In Peter Jackson's Lord of the Rings films, the actors playing orcs are made up with masks designed to make them look evil. After a disagreement with the film producer Harvey Weinstein, Jackson had one of the masks made to resemble Weinstein, as an insult to him.[17]
Orkish language
The Orcs had no language of their own, merely a pidgin of many various languages. However, individual tribes developed dialects that differed so widely that Westron, often with a crude accent, was used as a common language.[T 8] When Sauron returned to power in Mordor in the Third Age, Black Speech was used by the captains of his armies and by his servants in Barad-dûr. A sample of debased Black Speech can be found in The Two Towers, where a "yellow-fanged" guard Orc of Mordor curses Uglúk of Isengard (an uruk-hai chief) with the words "Uglúk u bagronk sha pushdug Saruman-glob búbhosh skai!" In The Peoples of Middle-earth, Tolkien gives the translation: "Uglúk to the cesspool, sha! the dungfilth; the great Saruman-fool, skai!"[T 12] However, in a note published in Vinyar Tengwar he gives an alternative translation: "Uglúk to the dung-pit with stinking Saruman-filth, pig-guts, gah!"[19] Alexander Nemirovsky speculated that Tolkien might have drawn upon the language of the ancient Hittites and Hurrians for Black Speech.[20]
In-fiction origins
The origin(s) of orcs were explained two different ways (i.e., inconsistently) by Tolkien:[5] the orcs were either East Elves (Avari) enslaved, tortured, and bred by Morgoth (as Melkor became known),[T 13] or, "perhaps.. Avari [(a race of elves)].. [turned] evil and savage in the wild", both according to The Silmarillion.[T 14][lower-alpha 8]
The orcs "multiplied" like Elves and Men, meaning that they reproduced sexually.[21] Tolkien stated in a letter dated 21 October 1963 to a Mrs.
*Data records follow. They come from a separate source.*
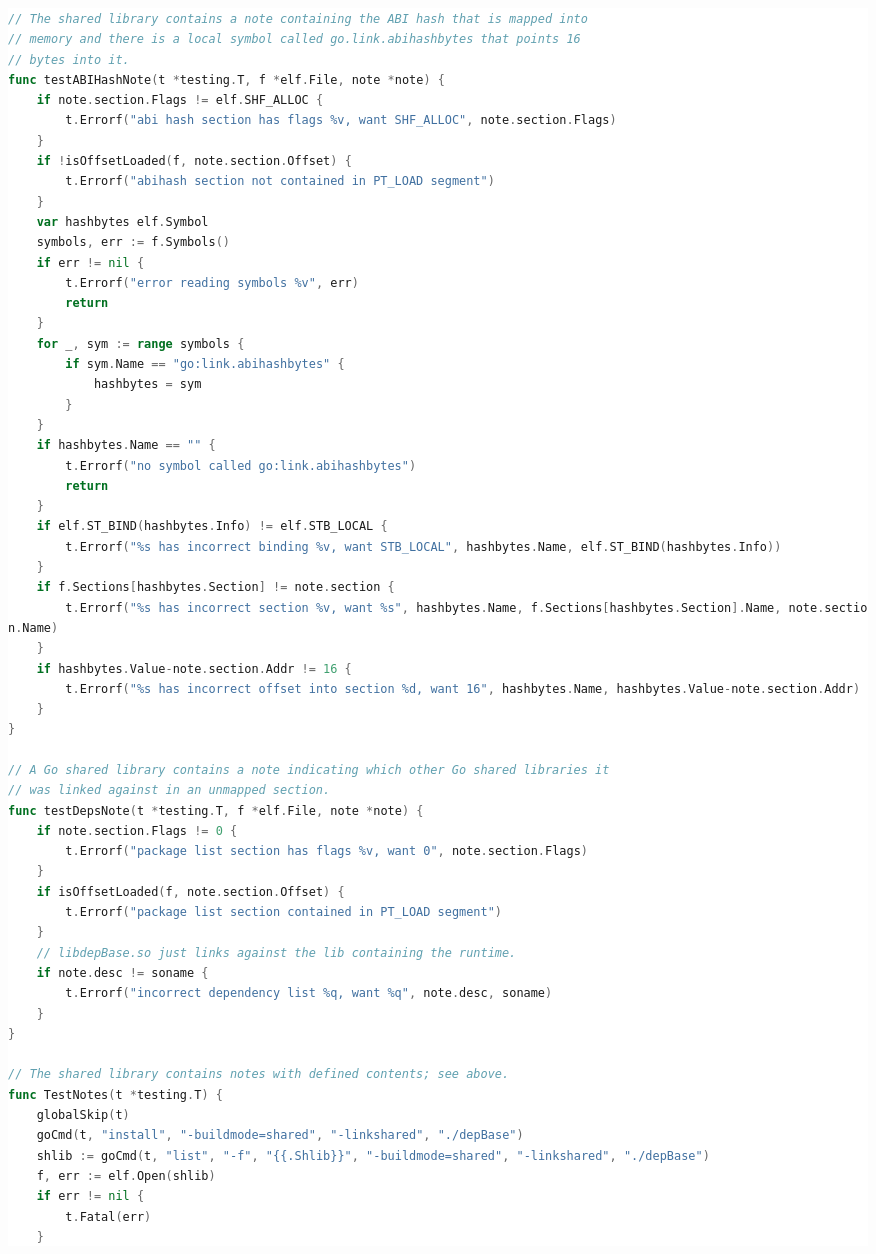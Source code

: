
```go
// The shared library contains a note containing the ABI hash that is mapped into
// memory and there is a local symbol called go.link.abihashbytes that points 16
// bytes into it.
func testABIHashNote(t *testing.T, f *elf.File, note *note) {
	if note.section.Flags != elf.SHF_ALLOC {
		t.Errorf("abi hash section has flags %v, want SHF_ALLOC", note.section.Flags)
	}
	if !isOffsetLoaded(f, note.section.Offset) {
		t.Errorf("abihash section not contained in PT_LOAD segment")
	}
	var hashbytes elf.Symbol
	symbols, err := f.Symbols()
	if err != nil {
		t.Errorf("error reading symbols %v", err)
		return
	}
	for _, sym := range symbols {
		if sym.Name == "go:link.abihashbytes" {
			hashbytes = sym
		}
	}
	if hashbytes.Name == "" {
		t.Errorf("no symbol called go:link.abihashbytes")
		return
	}
	if elf.ST_BIND(hashbytes.Info) != elf.STB_LOCAL {
		t.Errorf("%s has incorrect binding %v, want STB_LOCAL", hashbytes.Name, elf.ST_BIND(hashbytes.Info))
	}
	if f.Sections[hashbytes.Section] != note.section {
		t.Errorf("%s has incorrect section %v, want %s", hashbytes.Name, f.Sections[hashbytes.Section].Name, note.section.Name)
	}
	if hashbytes.Value-note.section.Addr != 16 {
		t.Errorf("%s has incorrect offset into section %d, want 16", hashbytes.Name, hashbytes.Value-note.section.Addr)
	}
}

// A Go shared library contains a note indicating which other Go shared libraries it
// was linked against in an unmapped section.
func testDepsNote(t *testing.T, f *elf.File, note *note) {
	if note.section.Flags != 0 {
		t.Errorf("package list section has flags %v, want 0", note.section.Flags)
	}
	if isOffsetLoaded(f, note.section.Offset) {
		t.Errorf("package list section contained in PT_LOAD segment")
	}
	// libdepBase.so just links against the lib containing the runtime.
	if note.desc != soname {
		t.Errorf("incorrect dependency list %q, want %q", note.desc, soname)
	}
}

// The shared library contains notes with defined contents; see above.
func TestNotes(t *testing.T) {
	globalSkip(t)
	goCmd(t, "install", "-buildmode=shared", "-linkshared", "./depBase")
	shlib := goCmd(t, "list", "-f", "{{.Shlib}}", "-buildmode=shared", "-linkshared", "./depBase")
	f, err := elf.Open(shlib)
	if err != nil {
		t.Fatal(err)
	}
```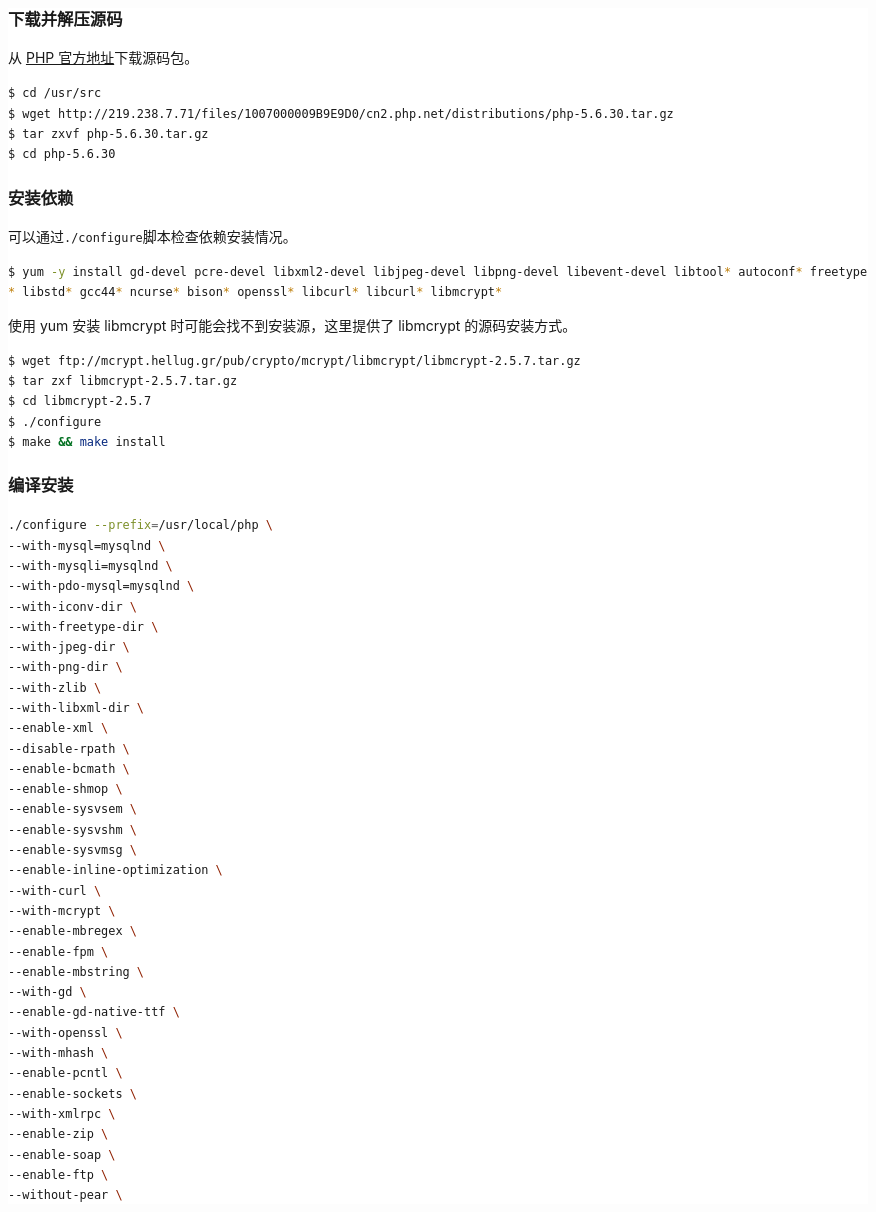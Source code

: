 ### 下载并解压源码 ###

从 [PHP 官方地址](http://php.net/downloads.php)下载源码包。

```Bash
$ cd /usr/src
$ wget http://219.238.7.71/files/1007000009B9E9D0/cn2.php.net/distributions/php-5.6.30.tar.gz
$ tar zxvf php-5.6.30.tar.gz
$ cd php-5.6.30
```

### 安装依赖 ###

可以通过`./configure`脚本检查依赖安装情况。

```Bash
$ yum -y install gd-devel pcre-devel libxml2-devel libjpeg-devel libpng-devel libevent-devel libtool* autoconf* freetype* libstd* gcc44* ncurse* bison* openssl* libcurl* libcurl* libmcrypt*
```

使用 yum 安装 libmcrypt 时可能会找不到安装源，这里提供了 libmcrypt 的源码安装方式。

```Bash
$ wget ftp://mcrypt.hellug.gr/pub/crypto/mcrypt/libmcrypt/libmcrypt-2.5.7.tar.gz
$ tar zxf libmcrypt-2.5.7.tar.gz
$ cd libmcrypt-2.5.7
$ ./configure
$ make && make install
```

###  编译安装 ###

```Bash
./configure --prefix=/usr/local/php \
--with-mysql=mysqlnd \
--with-mysqli=mysqlnd \
--with-pdo-mysql=mysqlnd \
--with-iconv-dir \
--with-freetype-dir \
--with-jpeg-dir \
--with-png-dir \
--with-zlib \
--with-libxml-dir \
--enable-xml \
--disable-rpath \
--enable-bcmath \
--enable-shmop \
--enable-sysvsem \
--enable-sysvshm \
--enable-sysvmsg \
--enable-inline-optimization \
--with-curl \
--with-mcrypt \
--enable-mbregex \
--enable-fpm \
--enable-mbstring \
--with-gd \
--enable-gd-native-ttf \
--with-openssl \
--with-mhash \
--enable-pcntl \
--enable-sockets \
--with-xmlrpc \
--enable-zip \
--enable-soap \
--enable-ftp \
--without-pear \
```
Munsby that "there must have been orc-women".[T 16][22][23] In The Fall of Gondolin Morgoth made them of slime by sorcery, "bred from the heats and slimes of the earth".[T 17] Or, they were "beasts of humanized shape", possibly, Tolkien wrote, Elves mated with beasts, and later Men.[T 18] Or again, Tolkien noted, they could have been fallen Maiar, perhaps a kind called Boldog, like lesser Balrogs; or corrupted Men.[T 9]
Shippey writes that the orcs in The Lord of the Rings were almost certainly created just to equip Middle-earth with "a continual supply of enemies over whom one need feel no compunction",[21] or in Tolkien's words from The Monsters and the Critics "the infantry of the old war" ready to be slaughtered.[21] Shippey states that all the same, orcs share the human concept of good and evil, with a familiar sense of morality, though he notes that, like many people, orcs are quite unable to apply their morals to themselves. In his view, Tolkien, as a Catholic, took it as a given that "evil cannot make, only mock", so orcs could not have an equal and opposite morality to that of men or elves.[24] In a 1954 letter, Tolkien wrote that orcs were "fundamentally a race of 'rational incarnate' creatures, though horribly corrupted, if no more so than many Men to be met today."[T 19] The scholar of English literature Robert Tally wrote in Mythlore that despite the uniform presentation of orcs as "loathsome, ugly, cruel, feared, and especially terminable", "Tolkien could not resist the urge to flesh out and 'humanize' these inhuman creatures from time to time", in the process giving them their own morality.[25] Shippey notes that in The Two Towers, the orc Gorbag disapproves of the "regular elvish trick"–an immoral act–of seeming to abandon a comrade, as he wrongly supposes Sam Gamgee has done with Frodo Baggins. Shippey describes the implied view of evil as Boethian, that evil is the absence of good. He notes, however, that Tolkien did not agree with that point of view; Tolkien believed that evil had to be actively fought, with war if necessary, something that Shippey describes as representing the Manichean position, that evil coexists with good and is at least equally powerful.[26]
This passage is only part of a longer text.